_TASK PROMPT_: Pull each line containing "button" from the data.

Stored data entries:
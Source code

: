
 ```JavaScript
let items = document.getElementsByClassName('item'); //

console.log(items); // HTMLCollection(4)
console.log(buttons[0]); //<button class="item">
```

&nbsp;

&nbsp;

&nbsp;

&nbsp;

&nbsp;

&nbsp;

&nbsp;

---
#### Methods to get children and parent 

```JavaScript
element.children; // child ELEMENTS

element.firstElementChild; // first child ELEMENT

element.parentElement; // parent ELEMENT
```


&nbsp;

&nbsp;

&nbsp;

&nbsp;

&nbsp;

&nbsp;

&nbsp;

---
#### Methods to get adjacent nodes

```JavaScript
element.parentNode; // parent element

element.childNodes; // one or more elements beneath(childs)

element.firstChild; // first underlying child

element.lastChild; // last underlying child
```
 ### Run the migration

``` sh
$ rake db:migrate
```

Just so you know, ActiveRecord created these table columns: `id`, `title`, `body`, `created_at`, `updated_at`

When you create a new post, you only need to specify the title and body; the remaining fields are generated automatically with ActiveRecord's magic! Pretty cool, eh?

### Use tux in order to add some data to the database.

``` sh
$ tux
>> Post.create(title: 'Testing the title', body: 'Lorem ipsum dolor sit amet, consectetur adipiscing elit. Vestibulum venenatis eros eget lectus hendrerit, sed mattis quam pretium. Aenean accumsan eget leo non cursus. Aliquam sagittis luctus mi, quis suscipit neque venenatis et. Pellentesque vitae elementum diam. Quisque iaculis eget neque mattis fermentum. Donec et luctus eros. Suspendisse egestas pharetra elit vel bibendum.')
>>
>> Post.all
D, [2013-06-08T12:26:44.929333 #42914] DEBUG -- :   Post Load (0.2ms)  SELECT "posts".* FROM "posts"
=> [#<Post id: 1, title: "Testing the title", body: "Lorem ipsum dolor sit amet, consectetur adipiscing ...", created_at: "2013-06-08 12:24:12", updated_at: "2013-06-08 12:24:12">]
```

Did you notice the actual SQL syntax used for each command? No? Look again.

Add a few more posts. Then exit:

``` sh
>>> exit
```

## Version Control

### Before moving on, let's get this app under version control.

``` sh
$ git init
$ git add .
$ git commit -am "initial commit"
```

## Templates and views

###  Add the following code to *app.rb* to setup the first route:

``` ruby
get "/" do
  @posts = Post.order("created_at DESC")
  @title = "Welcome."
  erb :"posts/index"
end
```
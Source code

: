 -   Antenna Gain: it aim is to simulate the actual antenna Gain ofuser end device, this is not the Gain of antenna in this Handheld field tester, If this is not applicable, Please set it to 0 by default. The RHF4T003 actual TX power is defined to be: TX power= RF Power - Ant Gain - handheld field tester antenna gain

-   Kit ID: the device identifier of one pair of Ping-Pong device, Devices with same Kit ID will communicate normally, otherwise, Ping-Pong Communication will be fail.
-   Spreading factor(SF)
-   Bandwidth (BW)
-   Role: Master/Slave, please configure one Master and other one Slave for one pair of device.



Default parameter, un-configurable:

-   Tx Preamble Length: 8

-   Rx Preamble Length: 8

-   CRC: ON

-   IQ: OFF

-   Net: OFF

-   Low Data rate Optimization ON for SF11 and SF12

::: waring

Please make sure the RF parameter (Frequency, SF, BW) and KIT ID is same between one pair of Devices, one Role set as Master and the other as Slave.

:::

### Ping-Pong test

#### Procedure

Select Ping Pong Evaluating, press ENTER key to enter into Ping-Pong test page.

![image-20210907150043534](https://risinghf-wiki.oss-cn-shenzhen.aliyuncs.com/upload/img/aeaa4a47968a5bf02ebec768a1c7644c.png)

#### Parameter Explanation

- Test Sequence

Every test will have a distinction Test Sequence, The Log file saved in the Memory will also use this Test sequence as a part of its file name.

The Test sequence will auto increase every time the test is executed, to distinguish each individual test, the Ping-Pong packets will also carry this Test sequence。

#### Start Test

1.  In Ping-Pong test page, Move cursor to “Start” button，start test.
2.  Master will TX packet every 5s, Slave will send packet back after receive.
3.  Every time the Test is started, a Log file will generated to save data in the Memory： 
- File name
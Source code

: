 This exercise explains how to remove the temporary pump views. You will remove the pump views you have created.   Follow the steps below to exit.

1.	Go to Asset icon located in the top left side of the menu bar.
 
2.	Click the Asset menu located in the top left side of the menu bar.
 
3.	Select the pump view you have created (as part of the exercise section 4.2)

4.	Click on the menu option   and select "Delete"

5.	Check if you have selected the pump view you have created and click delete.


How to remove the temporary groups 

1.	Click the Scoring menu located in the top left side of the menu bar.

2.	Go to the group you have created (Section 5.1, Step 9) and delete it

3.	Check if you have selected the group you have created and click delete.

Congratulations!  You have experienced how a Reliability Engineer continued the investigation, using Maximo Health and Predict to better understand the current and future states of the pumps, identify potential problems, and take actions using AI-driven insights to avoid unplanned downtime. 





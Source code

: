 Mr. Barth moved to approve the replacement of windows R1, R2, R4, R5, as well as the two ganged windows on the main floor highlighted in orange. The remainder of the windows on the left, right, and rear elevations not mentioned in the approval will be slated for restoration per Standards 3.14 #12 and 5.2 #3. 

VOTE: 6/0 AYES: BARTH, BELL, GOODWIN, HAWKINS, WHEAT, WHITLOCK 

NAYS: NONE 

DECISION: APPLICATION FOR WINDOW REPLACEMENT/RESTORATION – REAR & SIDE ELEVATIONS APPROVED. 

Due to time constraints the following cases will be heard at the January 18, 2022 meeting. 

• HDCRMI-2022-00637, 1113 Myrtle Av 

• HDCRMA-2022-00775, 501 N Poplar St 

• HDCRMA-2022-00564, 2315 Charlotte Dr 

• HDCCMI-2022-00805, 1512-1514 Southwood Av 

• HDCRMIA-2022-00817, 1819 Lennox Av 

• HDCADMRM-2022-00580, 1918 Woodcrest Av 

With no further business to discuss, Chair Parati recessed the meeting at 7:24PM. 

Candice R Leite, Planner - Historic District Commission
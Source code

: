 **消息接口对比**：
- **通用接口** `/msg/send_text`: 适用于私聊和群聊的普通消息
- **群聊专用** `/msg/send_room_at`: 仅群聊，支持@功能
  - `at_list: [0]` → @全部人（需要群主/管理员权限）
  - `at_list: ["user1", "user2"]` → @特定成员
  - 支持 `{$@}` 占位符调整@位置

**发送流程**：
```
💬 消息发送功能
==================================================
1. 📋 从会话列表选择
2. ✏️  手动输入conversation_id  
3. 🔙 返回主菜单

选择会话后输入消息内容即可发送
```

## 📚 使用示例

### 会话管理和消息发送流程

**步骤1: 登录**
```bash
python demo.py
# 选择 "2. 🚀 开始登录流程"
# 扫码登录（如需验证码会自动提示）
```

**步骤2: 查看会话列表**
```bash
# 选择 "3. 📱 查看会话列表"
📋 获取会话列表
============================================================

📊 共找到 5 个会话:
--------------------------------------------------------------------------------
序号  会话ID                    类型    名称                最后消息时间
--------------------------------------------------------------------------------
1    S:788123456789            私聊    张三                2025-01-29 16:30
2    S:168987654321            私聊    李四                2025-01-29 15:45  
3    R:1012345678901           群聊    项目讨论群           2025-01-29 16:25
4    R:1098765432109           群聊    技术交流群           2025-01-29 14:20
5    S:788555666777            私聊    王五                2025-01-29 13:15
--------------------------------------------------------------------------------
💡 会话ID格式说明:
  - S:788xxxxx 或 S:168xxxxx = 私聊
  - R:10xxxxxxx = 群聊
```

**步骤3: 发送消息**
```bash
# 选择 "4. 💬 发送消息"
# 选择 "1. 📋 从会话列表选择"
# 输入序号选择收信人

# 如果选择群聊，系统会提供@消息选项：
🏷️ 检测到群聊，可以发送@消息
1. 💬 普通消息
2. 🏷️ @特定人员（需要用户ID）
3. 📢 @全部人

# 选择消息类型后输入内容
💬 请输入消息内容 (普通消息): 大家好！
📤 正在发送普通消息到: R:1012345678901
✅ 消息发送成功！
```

_OUTPUT OF THE EXERCISE_:
console.log(buttons[0]); //<button class="item">
1.  In Ping-Pong test page, Move cursor to “Start” button，start test.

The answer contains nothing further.